Dengan sejumlah janji kampanye yang progresif, termasuk janji kontroversialnya untuk mengubah undang-undang keagungan Thailand yang melarang penghinaan terhadap monarki, MFP memenangkan kursi terbanyak dan persentase suara terbesar dalam pemilu tersebut.
Namun janji perubahan UU Yang Mulia tidak tercantum dalam MOU. Pita mengatakan MFP akan menjalankan kebijakan kampanye ini secara independen.

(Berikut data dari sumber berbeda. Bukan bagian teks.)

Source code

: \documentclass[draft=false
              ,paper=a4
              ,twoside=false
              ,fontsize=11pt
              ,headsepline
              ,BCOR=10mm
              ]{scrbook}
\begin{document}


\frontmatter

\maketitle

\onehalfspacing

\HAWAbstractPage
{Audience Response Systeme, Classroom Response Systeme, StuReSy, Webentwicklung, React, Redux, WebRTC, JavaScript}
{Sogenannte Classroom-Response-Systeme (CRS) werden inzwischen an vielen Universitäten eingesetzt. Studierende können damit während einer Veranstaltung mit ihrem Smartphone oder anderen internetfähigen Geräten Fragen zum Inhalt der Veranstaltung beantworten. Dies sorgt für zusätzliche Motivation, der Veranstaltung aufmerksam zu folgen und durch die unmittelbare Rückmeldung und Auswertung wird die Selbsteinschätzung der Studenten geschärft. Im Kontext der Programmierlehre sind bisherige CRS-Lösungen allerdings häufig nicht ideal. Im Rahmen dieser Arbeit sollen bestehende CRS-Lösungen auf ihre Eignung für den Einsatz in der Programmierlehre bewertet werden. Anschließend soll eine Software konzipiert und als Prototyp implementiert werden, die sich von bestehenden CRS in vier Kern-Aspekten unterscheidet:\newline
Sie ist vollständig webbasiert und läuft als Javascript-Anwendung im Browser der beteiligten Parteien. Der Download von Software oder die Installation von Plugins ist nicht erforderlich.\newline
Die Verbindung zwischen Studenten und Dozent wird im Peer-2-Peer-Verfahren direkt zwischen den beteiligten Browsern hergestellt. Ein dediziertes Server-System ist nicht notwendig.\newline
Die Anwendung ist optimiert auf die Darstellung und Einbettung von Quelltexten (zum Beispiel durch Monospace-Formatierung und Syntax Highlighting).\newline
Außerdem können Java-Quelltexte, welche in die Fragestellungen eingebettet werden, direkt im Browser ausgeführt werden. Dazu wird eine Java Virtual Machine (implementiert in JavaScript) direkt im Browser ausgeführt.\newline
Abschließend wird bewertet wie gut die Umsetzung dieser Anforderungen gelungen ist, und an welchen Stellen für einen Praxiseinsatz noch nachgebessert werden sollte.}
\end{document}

Kemenangan tak terduga MFP dan posisinya sebagai pemimpin pemerintahan koalisi telah mengguncang beberapa industri, termasuk pelaku sektor swasta. Mereka mewaspadai beberapa janji pemilu partai tersebut, seperti janji untuk menaikkan upah minimum harian menjadi 450 baht (S$17,50) dan mengklasifikasi ulang ganja sebagai zat yang dikendalikan dan penggunaannya saat ini terlalu terbatas.
Awal pekan ini, Pita bertemu dengan Federasi Industri Thailand untuk menjelaskan kebijakan ketenagakerjaan dan ekonomi MFP.
Tujuan lain yang digariskan oleh blok koalisi dalam dokumen MOU termasuk reformasi tentara, polisi dan layanan sipil, serta penulisan ulang Konstitusi dan pengakuan pernikahan sesama jenis.
Namun, bahkan dengan dukungan calon koalisi, mengamankan jabatan puncak bukanlah kemenangan pasti bagi Trump. Bukan Pita, karena sistem politik yang dibentuk oleh militer berarti Senat dengan 250 kursi, yang ditunjuk oleh para pemimpin kudeta terbaru, akan bergabung dengan 500 anggota parlemen terpilih. dalam pemungutan suara parlemen untuk PM berikutnya.
Artinya, blok koalisi MFP dengan 312 kursi harus mendapat dukungan lebih dari setengah – atau setidaknya 376 – dari 750 suara parlemen agar Pita bisa menjadi perdana menteri. Beberapa senator telah menyatakan penolakan mereka terhadap Pita sebagai perdana menteri, dengan alasan sikap partai tersebut terhadap masalah keagungan.
Namun pada hari Kamis, Sirikanya mengatakan partainya saat ini mendapat dukungan dari 19 senator dan akan terus melibatkan lebih banyak senator dalam masalah ini.
Komisi Pemilihan Umum belum mengesahkan hasilnya. Setelah ini terjadi, Parlemen akan bersidang dan memilih Ketua DPR sebelum memilih PM.
Sementara itu, Pita menghadapi kemungkinan penyelidikan atas kepemilikan sahamnya di sebuah perusahaan media yang sudah tidak beroperasi, yang dapat mengakibatkan diskualifikasinya secara surut dalam pemilu.